RECORDS ->
▬▬▬
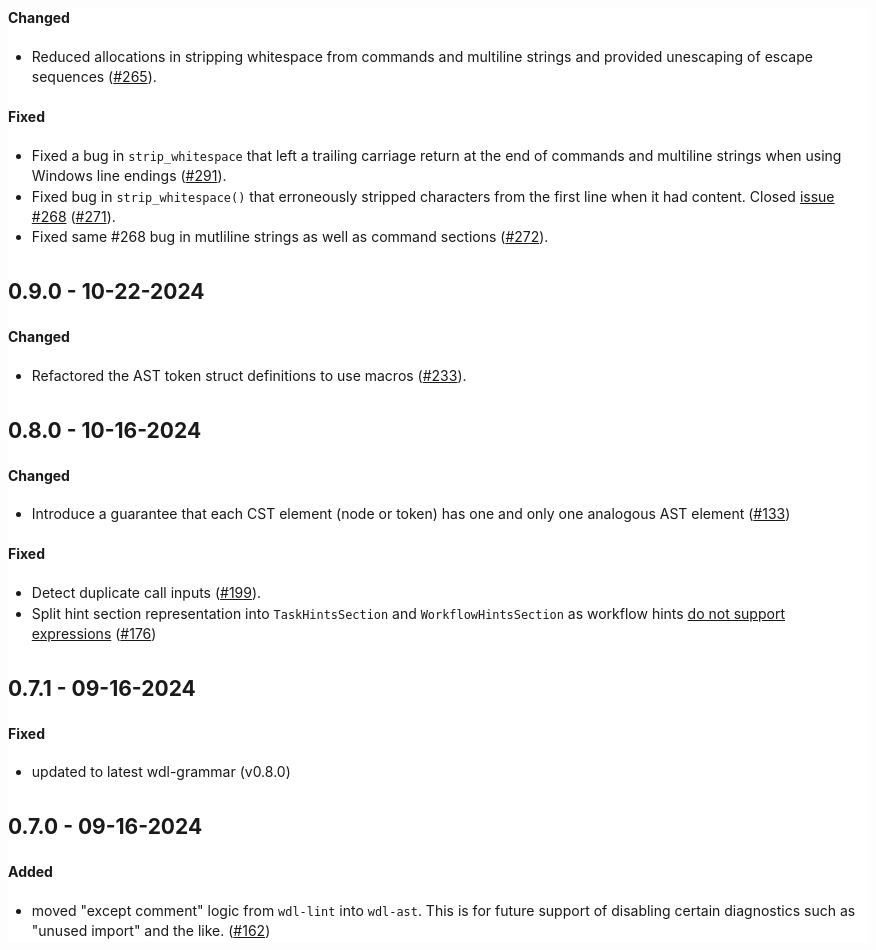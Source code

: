 #### Changed

* Reduced allocations in stripping whitespace from commands and multiline
  strings and provided unescaping of escape sequences ([#265](https://github.com/stjude-rust-labs/wdl/pull/265)).

#### Fixed

* Fixed a bug in `strip_whitespace` that left a trailing carriage return at the
  end of commands and multiline strings when using Windows line endings ([#291](https://github.com/stjude-rust-labs/wdl/pull/291)).
* Fixed bug in `strip_whitespace()` that erroneously stripped characters from the first line when it had content.
  Closed [issue #268](https://github.com/stjude-rust-labs/wdl/issues/268) ([#271](https://github.com/stjude-rust-labs/wdl/pull/271)).
* Fixed same #268 bug in mutliline strings as well as command sections  ([#272](https://github.com/stjude-rust-labs/wdl/pull/272)).

## 0.9.0 - 10-22-2024

#### Changed

* Refactored the AST token struct definitions to use macros ([#233](https://github.com/stjude-rust-labs/wdl/pull/233)).

## 0.8.0 - 10-16-2024

#### Changed

* Introduce a guarantee that each CST element (node or token) has one and only one analogous AST element ([#133](https://github.com/stjude-rust-labs/wdl/pull/133))

#### Fixed

* Detect duplicate call inputs ([#199](https://github.com/stjude-rust-labs/wdl/pull/199)).
* Split hint section representation into `TaskHintsSection` and
  `WorkflowHintsSection` as workflow hints [do not support expressions](https://github.com/openwdl/wdl/blob/wdl-1.2/SPEC.md#workflow-hints) ([#176](https://github.com/stjude-rust-labs/wdl/pull/176))


## 0.7.1 - 09-16-2024

#### Fixed

* updated to latest wdl-grammar (v0.8.0)

## 0.7.0 - 09-16-2024

#### Added

* moved "except comment" logic from `wdl-lint` into `wdl-ast`.
  This is for future support of disabling certain diagnostics such as "unused import" and the like.
  ([#162](https://github.com/stjude-rust-labs/wdl/pull/162))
▬▬▬
DESCRIPTION OF THE TASK -> Reproduce every line above that contains the string "strings".

SOLUTION TO THE PROBLEM ->
  strings and provided unescaping of escape sequences ([#265](https://github.com/stjude-rust-labs/wdl/pull/265)).
  end of commands and multiline strings when using Windows line endings ([#291](https://github.com/stjude-rust-labs/wdl/pull/291)).
* Fixed same #268 bug in mutliline strings as well as command sections  ([#272](https://github.com/stjude-rust-labs/wdl/pull/272)).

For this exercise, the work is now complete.